Our own view is that Lincoln's "best hope" still is and is becoming. It is true that democracy is always wedged between interests of capital on the one hand and fascists and dictators seeking a stake from that capital on the other, stuck in between the two interests in tension, constantly seeking through means instructed by the Constitution to find a way out of the dilemma.

Those who seek to circumvent the Constitution on the notion of pragmatism, while appearing tough in the short run, always lose in the end. For the spirit of the country and its democracy resides in the people, not in little local bureaucrats setting themselves up as dictators, not in state bars seeking to take away freedom of speech from lawyers, thereby chilling the populace at large from fighting back against corporate thieves in the night seeking to steal private property, not in cheap judges on the take, ignoring the law in favor of corporate interests. Those latter will lose always, despite their arrogance of power. The democratic weal will always prevail for it resides in the spirit of the people. It always has, despite the recurring attempts of the little dictators to have their way while seeking to brand impliedly anyone who resists them that which they in fact are and plainly embody.

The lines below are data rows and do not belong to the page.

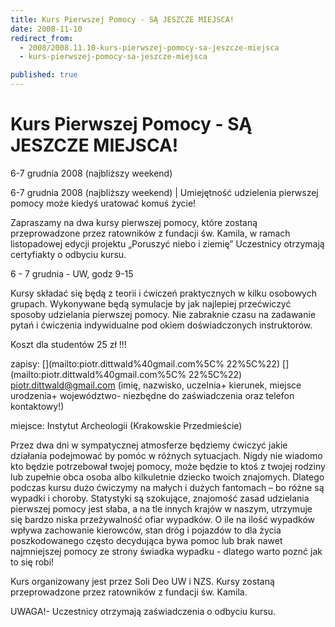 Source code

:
 ```yaml
---
title: Kurs Pierwszej Pomocy - SĄ JESZCZE MIEJSCA!
date: 2008-11-10
redirect_from: 
  - 2008/2008.11.10-kurs-pierwszej-pomocy-sa-jeszcze-miejsca
  - kurs-pierwszej-pomocy-sa-jeszcze-miejsca

published: true
---
```




# Kurs Pierwszej Pomocy - SĄ JESZCZE MIEJSCA!

<time>6-7 grudnia 2008 (najbliższy weekend)</time>

6-7 grudnia 2008 (najbliższy weekend) | 
Umiejętność udzielenia pierwszej pomocy może kiedyś uratować komuś życie!

Zapraszamy na dwa kursy pierwszej pomocy, które zostaną przeprowadzone przez ratowników z fundacji św. Kamila, w ramach listopadowej edycji projektu &#8222;Poruszyć niebo i ziemię&#8221; Uczestnicy otrzymają certyfiakty o odbyciu kursu.

6 - 7 grudnia - UW, godz 9-15 

Kursy składać się będą z teorii i ćwiczeń praktycznych w kilku osobowych grupach. Wykonywane będą symulacje by jak najlepiej przećwiczyć sposoby udzielania pierwszej pomocy. Nie zabraknie czasu na zadawanie pytań i ćwiczenia indywidualne pod okiem doświadczonych instruktorów.

Koszt dla studentów 25 zł !!!

zapisy: [](mailto:piotr.dittwald%40gmail.com%5C%
22%5C%22)
[](mailto:piotr.dittwald%40gmail.com%5C%
22%5C%22)
[piotr.dittwald@gmail.com](mailto:piotr.dittwald%40gmail.com) (imię, nazwisko, uczelnia+ kierunek, miejsce urodzenia+ województwo- niezbędne do zaświadczenia oraz telefon kontaktowy!)

miejsce:
Instytut Archeologii (Krakowskie Przedmieście)

Przez dwa dni w sympatycznej atmosferze będziemy ćwiczyć jakie działania podejmować by pomóc w różnych sytuacjach. Nigdy nie wiadomo kto będzie potrzebował twojej pomocy, może będzie to ktoś z twojej rodziny lub zupełnie obca osoba albo kilkuletnie dziecko twoich znajomych. Dlatego podczas kursu dużo ćwiczymy na małych i dużych fantomach &#8211;
 bo różne są wypadki i choroby. Statystyki są szokujące, znajomość zasad udzielania pierwszej pomocy jest słaba, a na tle innych krajów w naszym, utrzymuje się bardzo niska przeżywalność ofiar wypadków. O ile na ilość wypadków wpływa zachowanie kierowców, stan dróg i pojazdów to dla życia poszkodowanego często decydująca bywa pomoc lub brak nawet najmniejszej pomocy ze strony świadka wypadku - dlatego warto poznć jak to się robi!

Kurs organizowany jest przez Soli Deo UW i NZS.
Kursy zostaną przeprowadzone przez ratowników z fundacji św. Kamila.

UWAGA!- Uczestnicy otrzymają zaświadczenia o odbyciu kursu.



<!--CONTENT FROM OLD SERVER (jos before 2013): 6-7 grudnia 2008 (najbliższy weekend) | 
Umiejętność udzielenia pierwszej pomocy może kiedyś uratować komuś życie!

Zapraszamy na dwa kursy pierwszej pomocy, które zostaną przeprowadzone przez ratowników z fundacji św. Kamila, w ramach listopadowej edycji projektu &#8222;Poruszyć niebo i ziemię&#8221; Uczestnicy otrzymają certyfiakty o odbyciu kursu.

6 - 7 grudnia - UW, godz 9-15 

Kursy składać się będą z teorii i ćwiczeń praktycznych w kilku osobowych grupach. Wykonywane będą symulacje by jak najlepiej przećwiczyć sposoby udzielania pierwszej pomocy. Nie zabraknie czasu na zadawanie pytań i ćwiczenia indywidualne pod okiem doświadczonych instruktorów.

Koszt dla studentów 25 zł !!!

zapisy: [](mailto:piotr.dittwald%40gmail.com)
[](mailto:piotr.dittwald%40gmail.com)
[piotr.dittwald@gmail.com](mailto:piotr.dittwald%40gmail.com) (imię, nazwisko, uczelnia+ kierunek, miejsce urodzenia+ województwo- niezbędne do zaświadczenia oraz telefon kontaktowy!)

miejsce:
Instytut Archeologii (Krakowskie Przedmieście)

Przez dwa dni w sympatycznej atmosferze będziemy ćwiczyć jakie działania podejmować by pomóc w różnych sytuacjach. Nigdy nie wiadomo kto będzie potrzebował twojej pomocy, może będzie to ktoś z twojej rodziny lub zupełnie obca osoba albo kilkuletnie dziecko twoich znajomych. Dlatego podczas kursu dużo ćwiczymy na małych i dużych fantomach &#8211; bo różne są wypadki i choroby. Statystyki są szokujące, znajomość zasad udzielania pierwszej pomocy jest słaba, a na tle innych krajów w naszym, utrzymuje się bardzo niska przeżywalność ofiar wypadków. O ile na ilość wypadków wpływa zachowanie kierowców, stan dróg i pojazdów to dla życia poszkodowanego często decydująca bywa pomoc lub brak nawet najmniejszej pomocy ze strony świadka wypadku - dlatego warto poznć jak to się robi!

Kurs organizowany jest przez Soli Deo UW i NZS.
Kursy zostaną przeprowadzone przez ratowników z fundacji św. Kamila.

UWAGA!- Uczestnicy otrzymają zaświadczenia o odbyciu kursu.


-->

<!--{{json:{"created_date":"2008-11-10 21:10:02","publish_down":"0000-00-00 00:00:00","id":"684"}}}-->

"Bus Control" leaves us pondering whether the control of buses wasn't left eventually, by fall 1955, to Ralph, or maybe Norton, at least in Montgomery and elsewhere.

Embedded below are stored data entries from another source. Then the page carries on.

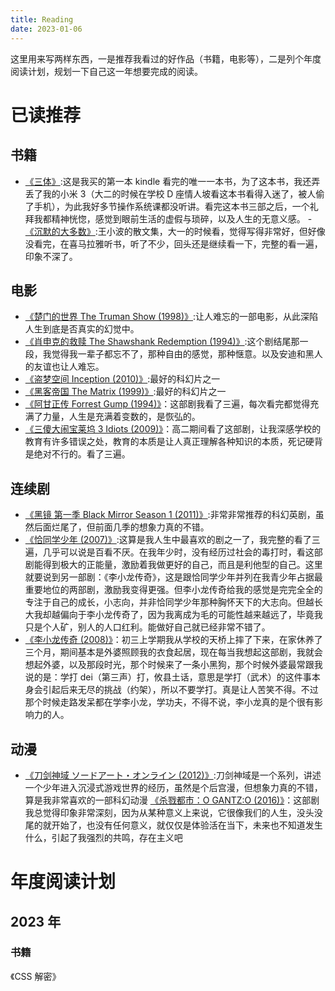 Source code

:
 ```yaml
---
title: Reading
date: 2023-01-06
---
```


这里用来写两样东西，一是推荐我看过的好作品（书籍，电影等），二是列个年度阅读计划，规划一下自己这一年想要完成的阅读。

# 已读推荐

## 书籍

- [《三体》](https://book.douban.com/subject/2567698/):这是我买的第一本 kindle 看完的唯一一本书，为了这本书，我还弄丢了我的小米 3（大二的时候在学校 D 座情人坡看这本书看得入迷了，被人偷了手机），为此我好多节操作系统课都没听讲。看完这本书三部之后，一个礼拜我都精神恍惚，感觉到眼前生活的虚假与琐碎，以及人生的无意义感。 -[《沉默的大多数》](https://book.douban.com/subject/1054685/):王小波的散文集，大一的时候看，觉得写得非常好，但好像没看完，在喜马拉雅听书，听了不少，回头还是继续看一下，完整的看一遍，印象不深了。

## 电影

- [《楚门的世界 The Truman Show (1998)》](https://movie.douban.com/subject/1292064/):让人难忘的一部电影，从此深陷人生到底是否真实的幻觉中。
- [《肖申克的救赎 The Shawshank Redemption (1994)》](https://movie.douban.com/subject/1292052/):这个剧结尾那一段，我觉得我一辈子都忘不了，那种自由的感觉，那种惬意。以及安迪和黑人的友谊也让人难忘。
- [《盗梦空间 Inception (2010)》](https://movie.douban.com/subject/3541415/):最好的科幻片之一
- [《黑客帝国 The Matrix (1999)》](https://movie.douban.com/subject/1291843/):最好的科幻片之一
- [《阿甘正传 Forrest Gump (1994)》](https://movie.douban.com/subject/1292720/)：这部剧我看了三遍，每次看完都觉得充满了力量，人生是充满着变数的，是恢弘的。
- [《三傻大闹宝莱坞 3 Idiots (2009)》](https://movie.douban.com/subject/3793023/)：高二期间看了这部剧，让我深感学校的教育有许多错误之处，教育的本质是让人真正理解各种知识的本质，死记硬背是绝对不行的。看了三遍。

## 连续剧

- [《黑镜 第一季 Black Mirror Season 1 (2011)》](https://movie.douban.com/subject/7054120/):非常非常推荐的科幻英剧，虽然后面烂尾了，但前面几季的想象力真的不错。
- [《恰同学少年 (2007)》](https://movie.douban.com/subject/2148367/):这算是我人生中最喜欢的剧之一了，我完整的看了三遍，几乎可以说是百看不厌。在我年少时，没有经历过社会的毒打时，看这部剧能得到极大的正能量，激励着我做更好的自己，而且是利他型的自己。这里就要说到另一部剧：《李小龙传奇》，这是跟恰同学少年并列在我青少年占据最重要地位的两部剧，激励我变得更强。但李小龙传奇给我的感觉是完完全全的专注于自己的成长，小志向，并非恰同学少年那种胸怀天下的大志向。但越长大我却越偏向于李小龙传奇了，因为我离成为毛的可能性越来越远了，毕竟我只是个人矿，别人的人口红利。能做好自己就已经非常不错了。
- [《李小龙传奇 (2008)》](https://movie.douban.com/subject/3027099/)：初三上学期我从学校的天桥上摔了下来，在家休养了三个月，期间基本是外婆照顾我的衣食起居，现在每当我想起这部剧，我就会想起外婆，以及那段时光，那个时候来了一条小黑狗，那个时候外婆最常跟我说的是：学打 dei（第三声）打，攸县土话，意思是学打（武术）的这件事本身会引起后来无尽的挑战（约架），所以不要学打。真是让人苦笑不得。不过那个时候走路发呆都在学李小龙，学功夫，不得不说，李小龙真的是个很有影响力的人。

## 动漫

- [《刀剑神域 ソードアート・オンライン (2012)》](https://movie.douban.com/subject/6869376/):刀剑神域是一个系列，讲述一个少年进入沉浸式游戏世界的经历，虽然是个后宫漫，但想象力真的不错，算是我非常喜欢的一部科幻动漫
  [《杀戮都市：O GANTZ:O (2016)》](https://movie.douban.com/subject/26666177/)：这部剧我总觉得印象非常深刻，因为从某种意义上来说，它很像我们的人生，没头没尾的就开始了，也没有任何意义，就仅仅是体验活在当下，未来也不知道发生什么，引起了我强烈的共鸣，存在主义吧

# 年度阅读计划

## 2023 年

### 书籍

《CSS 解密》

--What's that? Thuy! Phoey! Faweva!

And, on Tuesday, when we concluded our note a little strangely, just something popping into mind, we had not read today's quote of the day or noticed its author even with a side glance. As we said, it becomes ghostly at times. And should those of the United Klanspeople of America persist in their efforts to destroy, they will find out that these ghosts are quite real and not to be toyed with or for long resisted in their will to democracy. They, unlike the Klanspeople, do not wear robes for effect.

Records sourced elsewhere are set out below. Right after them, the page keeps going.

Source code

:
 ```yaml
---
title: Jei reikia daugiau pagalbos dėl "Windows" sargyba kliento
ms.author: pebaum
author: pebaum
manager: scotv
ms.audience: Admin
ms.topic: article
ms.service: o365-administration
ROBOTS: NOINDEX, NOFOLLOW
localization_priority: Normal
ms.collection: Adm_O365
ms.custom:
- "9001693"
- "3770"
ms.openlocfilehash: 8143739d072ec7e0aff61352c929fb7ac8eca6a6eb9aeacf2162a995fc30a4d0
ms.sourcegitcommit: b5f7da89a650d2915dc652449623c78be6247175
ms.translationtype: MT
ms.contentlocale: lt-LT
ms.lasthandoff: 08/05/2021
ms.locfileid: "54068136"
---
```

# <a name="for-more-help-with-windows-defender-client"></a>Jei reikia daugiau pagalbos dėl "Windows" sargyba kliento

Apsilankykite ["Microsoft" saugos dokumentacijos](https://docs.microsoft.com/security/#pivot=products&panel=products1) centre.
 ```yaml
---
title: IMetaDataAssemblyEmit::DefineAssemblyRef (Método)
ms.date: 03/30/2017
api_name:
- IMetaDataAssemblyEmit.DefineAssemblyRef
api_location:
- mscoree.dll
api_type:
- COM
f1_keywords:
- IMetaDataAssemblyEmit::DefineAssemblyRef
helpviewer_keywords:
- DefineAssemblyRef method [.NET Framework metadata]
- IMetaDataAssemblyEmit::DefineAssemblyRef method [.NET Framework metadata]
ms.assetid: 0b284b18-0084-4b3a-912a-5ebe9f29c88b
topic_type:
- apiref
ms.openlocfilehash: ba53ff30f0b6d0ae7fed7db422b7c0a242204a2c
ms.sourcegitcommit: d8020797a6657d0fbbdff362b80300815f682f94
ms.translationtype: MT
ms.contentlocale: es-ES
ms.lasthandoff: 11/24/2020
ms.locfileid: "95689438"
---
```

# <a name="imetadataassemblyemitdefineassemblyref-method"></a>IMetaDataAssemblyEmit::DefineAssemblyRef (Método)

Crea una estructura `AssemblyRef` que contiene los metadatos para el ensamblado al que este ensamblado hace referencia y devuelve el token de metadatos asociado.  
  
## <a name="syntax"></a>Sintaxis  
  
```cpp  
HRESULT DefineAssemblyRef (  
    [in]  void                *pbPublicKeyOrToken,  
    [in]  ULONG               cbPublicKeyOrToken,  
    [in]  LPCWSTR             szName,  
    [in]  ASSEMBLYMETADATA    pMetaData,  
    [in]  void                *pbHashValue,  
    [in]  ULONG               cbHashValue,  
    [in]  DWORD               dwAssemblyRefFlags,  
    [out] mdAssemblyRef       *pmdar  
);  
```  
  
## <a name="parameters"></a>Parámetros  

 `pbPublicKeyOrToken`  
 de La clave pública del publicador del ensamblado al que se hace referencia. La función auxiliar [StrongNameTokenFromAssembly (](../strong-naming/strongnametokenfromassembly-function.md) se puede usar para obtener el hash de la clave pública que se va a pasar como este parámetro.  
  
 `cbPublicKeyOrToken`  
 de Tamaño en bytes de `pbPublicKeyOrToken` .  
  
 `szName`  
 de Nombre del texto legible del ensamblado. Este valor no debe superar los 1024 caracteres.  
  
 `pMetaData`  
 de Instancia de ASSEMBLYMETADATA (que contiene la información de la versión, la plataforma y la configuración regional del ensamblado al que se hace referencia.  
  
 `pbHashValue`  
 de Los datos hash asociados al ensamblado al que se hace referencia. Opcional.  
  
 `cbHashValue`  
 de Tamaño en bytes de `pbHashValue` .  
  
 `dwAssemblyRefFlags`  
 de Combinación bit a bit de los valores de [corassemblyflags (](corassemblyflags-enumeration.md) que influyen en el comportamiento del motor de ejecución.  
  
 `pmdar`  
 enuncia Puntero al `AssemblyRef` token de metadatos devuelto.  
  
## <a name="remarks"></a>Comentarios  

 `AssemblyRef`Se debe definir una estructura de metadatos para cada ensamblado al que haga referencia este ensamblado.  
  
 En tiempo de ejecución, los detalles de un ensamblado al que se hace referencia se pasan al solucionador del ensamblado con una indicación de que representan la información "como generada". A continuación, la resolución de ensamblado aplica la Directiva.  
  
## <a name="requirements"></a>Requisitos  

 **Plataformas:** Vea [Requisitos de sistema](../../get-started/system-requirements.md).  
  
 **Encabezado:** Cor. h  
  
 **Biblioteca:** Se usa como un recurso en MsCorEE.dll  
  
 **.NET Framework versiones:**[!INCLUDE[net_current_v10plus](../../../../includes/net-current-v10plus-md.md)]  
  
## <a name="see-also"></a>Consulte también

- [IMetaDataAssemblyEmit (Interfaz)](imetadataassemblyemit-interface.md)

Tonight, incidentally, we had occasion to discover that in order to effect purchase of a copy of Bill Maher's "Religulous" in North Carolina, at Walmart anyway, though we didn't try it at a Raleigh truckstop, one must prove age. Never mind that one may buy all manner of violent movies without such proof. Never mind that, based on our viewing this documentary about a year ago, we found it most conducive to thought and debate on the subject of religion, and certainly not the least bit offensive to anyone of a rational mind, that is, someone not insane. Anyone under 18 would likely find it a little boring, probably, unless advanced for their age, as the film directs its discussion more philosophically than humorously, though adequately infused with enough doses of humor to keep it wet. Nevertheless, it is certainly not offensive compared to other films freely purchaseable at this same store without proof of age, a few four-letter words stated with point, notwithstanding, also in many films, and stated quite gratuitously, so purchaseable freely at the age of five or three at this same store. Is Walmart, or the State of North Carolina, we know not which, equating "Religulous" with wine and beer? Regardless, the policy is certainly quite religulous. But, dare to question doctrinaire religion, especially of the evangelical and performance-oriented variety, in the Bible Belt, especially with use of four-letter words in tow, and why, brother, best watch your head. A Klansperson may be watching you with a cross ready to burn in your yard to demonstrate what happens to those who confront the Lord Our Saviour, God Almighty, with words in vain. Right, Jesus-Mary Chain of the Golden-oil of California Kaligulous Klansperson?

Don't like it? We refer you again to Mrs. Roosevelt's sign language.